// Truly random seed.
std::mt19937 rng(std::random_device{}());
// Avoid constructing distribution all the time
std::uniform_int_distribution<> dist(0, 100'000);
// Generate 1'000 random numbers in range 0-100'000
for (size_t _ = 0; _ < 1'000; ++_) {
std::cout << dist(rng) << '\n';
There is bit more code than there was with C, but bearably so, and most of the issues are fixed. The distribution will be uniform, all numbers in the desired interval are possible, and the code is thread-safe.

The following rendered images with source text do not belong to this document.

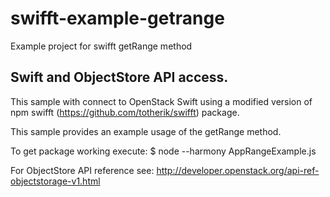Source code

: # swifft-example-getrange
Example project for swifft getRange method

## Swift and ObjectStore API access.

This sample with connect to OpenStack Swift using a modified version of npm swifft (https://github.com/totherik/swifft) package.

This sample provides an example usage of the getRange method.

To get package working
execute: $ node --harmony AppRangeExample.js

For ObjectStore API reference see:
http://developer.openstack.org/api-ref-objectstorage-v1.html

At second glance, <random>
is awesome, even if there is a bit of boilerplate for simple operations. The decomposed and pluggable design means that you can customize your random numbers by replacing only a small part of the random number generation pipeline. The standard also provides a wide range of Random Number Engines and distributions, so you should be able to do most things you want out of the box. It even provides an abstraction for getting actually random numbers for seeding the generators, std::random_device
.
At the third glance, when you've started using <random>
extensively and started digging deeper, you will find out that every single part of it is deeply flawed, and the best solution is to avoid using it completely.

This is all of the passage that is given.